Un net essoufflement, voir même d'asséchement, pour un cinéma jadis surréaliste qui se devait de vite redresser la barre si il ne voulait pas éternellement tourner en rond et provoquer l'agacement plus qu'autre chose au sein d'une communauté cinéphiles qui n'a pas toujours été totalement acquis à sa cause.

Et ce nouveau souffle salvateur, il semble l'avoir trouvé avec Réalité - tourné avant Wrong Cops -, son sixième long métrage (mais de l'aveu même de Dupieux, le premier film qu'il aurait aimé mettre en scène) au pitch tout aussi foutraque que son casting est alléchant (l'inestimable Alain Chabat, la belle Élodie Bouchez, le délirant Jonathan Lambert et les habitués Eric Wareheimet et Roxane Mesquida).

Sublime, d'une folie absurde et parfois glaçante, référentiel (voir même auto-référentiel) tout en réussissant la prouesse d'être nettement plus accessible que ses précédents longs, le nouveau Dupieux est une péloche impitchable qui démarre sur une scène barrée et intrigante (une petite fille, Reality, trouve une mystérieuse VHS dans les entrailles d'un sanglier que son père vient de chasser et dépecer...), pour se poursuivre dans la quête impossible d'un caméraman wannabe réalisateur (Jason Tantra, mandaté par son producteur de trouver le gémissement parfait, condition sine qua non de la mise en production de son scénario), avant de totalement bâtir son suspens à coups de jeu de miroirs, sur la curiosité que provoque son histoire sur la psyché de son spectateur.


Jouant avec malice des codes du cinéma (il brouille les frontières entre réalité et fiction pour se créer sa propre Réalité cinématographique), alignant les mises en abimes et les situations délirantes via une écriture tout aussi joliment cohérente et soignée que sa réalisation à l'esthétique impeccable, Réalité incarne ni plus ni moins que la synthèse parfaite de tout un cinéma, mais surtout l’œuvre la plus aboutie et maitrisée de Dupieux, loin devant le pourtant merveilleux Wrong, dont le film pioche toute la savoureuse poésie décalée.

D'une densité étonnante (la satire d’Hollywood, toujours en arrière-plan comme pour Rubber) et hommage assumé aux génies chers au cinéaste (Lynch et Bunuel en tête, mais également Cronenberg), le film est un bijou de comédie mené tambour battant et qui ose tout, même l'impensable, pour nous dérider un sourire.

Les dialogues font constamment mouches et le timing comique est des plus remarquable, Alain Chabat, en tout point magistral, trouvant même ici son meilleur rôle depuis très longtemps (toujours ?), tout comme Jonathan Lambert, excellent dans la peau de Bob, un producteur râleur et condescendant, dont les interactions avec Jason sont de purs instants drôlatiques.

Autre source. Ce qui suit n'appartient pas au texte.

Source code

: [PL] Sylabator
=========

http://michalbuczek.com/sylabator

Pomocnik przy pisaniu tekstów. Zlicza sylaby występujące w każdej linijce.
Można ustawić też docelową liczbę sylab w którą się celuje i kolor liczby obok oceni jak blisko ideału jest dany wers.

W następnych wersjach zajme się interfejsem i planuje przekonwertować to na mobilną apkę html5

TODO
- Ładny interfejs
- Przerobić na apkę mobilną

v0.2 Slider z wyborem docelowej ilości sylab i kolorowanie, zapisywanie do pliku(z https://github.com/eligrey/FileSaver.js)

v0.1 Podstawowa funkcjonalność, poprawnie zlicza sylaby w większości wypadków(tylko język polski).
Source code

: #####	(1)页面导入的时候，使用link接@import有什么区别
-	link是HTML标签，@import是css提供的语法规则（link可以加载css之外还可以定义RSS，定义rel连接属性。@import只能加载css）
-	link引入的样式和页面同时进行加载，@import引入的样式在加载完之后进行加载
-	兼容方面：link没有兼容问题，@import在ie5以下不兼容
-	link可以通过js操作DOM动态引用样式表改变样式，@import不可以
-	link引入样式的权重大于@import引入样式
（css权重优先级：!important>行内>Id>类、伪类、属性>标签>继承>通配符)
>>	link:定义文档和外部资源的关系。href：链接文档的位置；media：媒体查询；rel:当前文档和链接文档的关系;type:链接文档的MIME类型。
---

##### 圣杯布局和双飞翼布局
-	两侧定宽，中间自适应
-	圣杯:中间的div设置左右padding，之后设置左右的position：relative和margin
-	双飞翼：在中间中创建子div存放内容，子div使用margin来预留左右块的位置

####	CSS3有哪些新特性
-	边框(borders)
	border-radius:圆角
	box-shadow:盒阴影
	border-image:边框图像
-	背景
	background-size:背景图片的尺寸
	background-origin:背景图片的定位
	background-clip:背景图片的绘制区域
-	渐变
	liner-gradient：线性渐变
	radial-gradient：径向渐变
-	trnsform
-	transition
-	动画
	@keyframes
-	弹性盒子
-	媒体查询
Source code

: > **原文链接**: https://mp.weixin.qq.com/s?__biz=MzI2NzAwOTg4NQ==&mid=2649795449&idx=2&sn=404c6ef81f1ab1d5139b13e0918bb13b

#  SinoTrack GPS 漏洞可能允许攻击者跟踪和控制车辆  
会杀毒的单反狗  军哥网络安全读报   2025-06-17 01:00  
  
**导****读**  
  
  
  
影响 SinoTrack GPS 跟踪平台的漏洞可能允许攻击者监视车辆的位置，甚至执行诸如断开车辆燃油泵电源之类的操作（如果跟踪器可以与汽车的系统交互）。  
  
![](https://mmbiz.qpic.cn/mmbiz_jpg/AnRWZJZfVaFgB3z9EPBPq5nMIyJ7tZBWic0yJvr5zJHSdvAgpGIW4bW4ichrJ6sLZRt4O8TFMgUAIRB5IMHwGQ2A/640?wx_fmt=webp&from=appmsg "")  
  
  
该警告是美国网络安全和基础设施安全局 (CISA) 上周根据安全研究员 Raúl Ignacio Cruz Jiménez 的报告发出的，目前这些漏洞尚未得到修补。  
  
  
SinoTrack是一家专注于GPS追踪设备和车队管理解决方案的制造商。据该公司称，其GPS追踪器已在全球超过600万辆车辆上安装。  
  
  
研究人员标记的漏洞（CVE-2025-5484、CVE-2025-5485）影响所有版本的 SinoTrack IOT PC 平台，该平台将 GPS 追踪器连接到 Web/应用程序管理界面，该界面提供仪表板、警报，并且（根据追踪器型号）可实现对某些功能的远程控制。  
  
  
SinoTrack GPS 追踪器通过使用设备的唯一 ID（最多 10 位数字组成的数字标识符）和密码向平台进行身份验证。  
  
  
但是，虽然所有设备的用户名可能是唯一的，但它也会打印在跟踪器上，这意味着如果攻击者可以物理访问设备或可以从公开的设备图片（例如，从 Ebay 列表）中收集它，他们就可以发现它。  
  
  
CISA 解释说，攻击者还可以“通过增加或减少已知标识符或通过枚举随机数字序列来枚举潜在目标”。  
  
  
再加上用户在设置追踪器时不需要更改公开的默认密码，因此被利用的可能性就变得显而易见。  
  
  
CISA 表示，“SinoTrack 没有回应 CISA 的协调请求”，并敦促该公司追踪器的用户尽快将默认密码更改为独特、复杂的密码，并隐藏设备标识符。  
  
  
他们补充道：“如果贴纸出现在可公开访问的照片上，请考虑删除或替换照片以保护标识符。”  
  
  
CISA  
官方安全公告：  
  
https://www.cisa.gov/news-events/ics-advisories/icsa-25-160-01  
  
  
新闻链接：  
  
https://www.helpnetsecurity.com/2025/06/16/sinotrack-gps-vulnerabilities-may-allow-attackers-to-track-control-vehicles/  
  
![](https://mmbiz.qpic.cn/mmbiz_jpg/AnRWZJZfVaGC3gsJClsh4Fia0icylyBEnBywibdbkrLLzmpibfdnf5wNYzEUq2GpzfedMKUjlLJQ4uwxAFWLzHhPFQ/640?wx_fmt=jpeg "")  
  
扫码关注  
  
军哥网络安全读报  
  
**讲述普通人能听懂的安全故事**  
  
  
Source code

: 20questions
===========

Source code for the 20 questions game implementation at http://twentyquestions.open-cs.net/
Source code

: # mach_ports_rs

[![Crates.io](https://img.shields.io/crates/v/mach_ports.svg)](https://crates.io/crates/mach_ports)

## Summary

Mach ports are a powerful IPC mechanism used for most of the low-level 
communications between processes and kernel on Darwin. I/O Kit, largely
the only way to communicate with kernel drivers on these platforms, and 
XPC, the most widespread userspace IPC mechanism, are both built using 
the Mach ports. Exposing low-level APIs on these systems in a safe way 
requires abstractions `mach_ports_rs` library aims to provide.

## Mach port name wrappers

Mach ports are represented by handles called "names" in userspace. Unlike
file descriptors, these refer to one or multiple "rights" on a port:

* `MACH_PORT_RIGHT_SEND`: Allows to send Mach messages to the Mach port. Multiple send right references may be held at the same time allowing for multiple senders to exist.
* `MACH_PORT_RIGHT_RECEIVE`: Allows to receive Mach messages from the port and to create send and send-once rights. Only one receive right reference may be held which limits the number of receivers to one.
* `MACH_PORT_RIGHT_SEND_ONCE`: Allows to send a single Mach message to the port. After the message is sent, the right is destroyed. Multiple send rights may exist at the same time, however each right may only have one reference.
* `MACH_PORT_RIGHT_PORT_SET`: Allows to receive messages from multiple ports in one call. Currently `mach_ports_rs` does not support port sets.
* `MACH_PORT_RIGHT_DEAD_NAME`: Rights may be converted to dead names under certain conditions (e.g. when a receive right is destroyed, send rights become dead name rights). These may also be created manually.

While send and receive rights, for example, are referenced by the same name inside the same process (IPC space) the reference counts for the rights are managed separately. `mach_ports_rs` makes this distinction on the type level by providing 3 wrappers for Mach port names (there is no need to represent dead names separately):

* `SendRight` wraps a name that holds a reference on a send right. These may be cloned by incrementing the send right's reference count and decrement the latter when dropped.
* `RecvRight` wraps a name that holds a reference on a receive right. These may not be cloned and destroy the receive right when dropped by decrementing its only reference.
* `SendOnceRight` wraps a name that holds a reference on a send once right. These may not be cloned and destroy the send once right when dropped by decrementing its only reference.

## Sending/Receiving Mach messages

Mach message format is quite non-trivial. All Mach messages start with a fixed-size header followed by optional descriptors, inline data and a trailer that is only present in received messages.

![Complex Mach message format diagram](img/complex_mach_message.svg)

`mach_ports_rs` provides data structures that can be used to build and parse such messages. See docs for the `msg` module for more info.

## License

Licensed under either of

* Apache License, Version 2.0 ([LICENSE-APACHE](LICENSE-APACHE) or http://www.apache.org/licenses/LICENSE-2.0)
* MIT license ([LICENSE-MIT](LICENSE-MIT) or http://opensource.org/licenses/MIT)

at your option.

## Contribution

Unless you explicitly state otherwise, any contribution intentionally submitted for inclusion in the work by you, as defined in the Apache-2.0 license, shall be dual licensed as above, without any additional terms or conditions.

Décomplexée, stylisée, totalement absurde et méchamment ludique, le Dupieux nouveau est un millésime comme on n'en voit que trop peu au sein de la comédie hexagonale, au point qu'il risque de laisser sur le carreau plus d'un spectateur.

Dommage, car il est au bas mot, l'un des (gros) immanquable du moment en salles.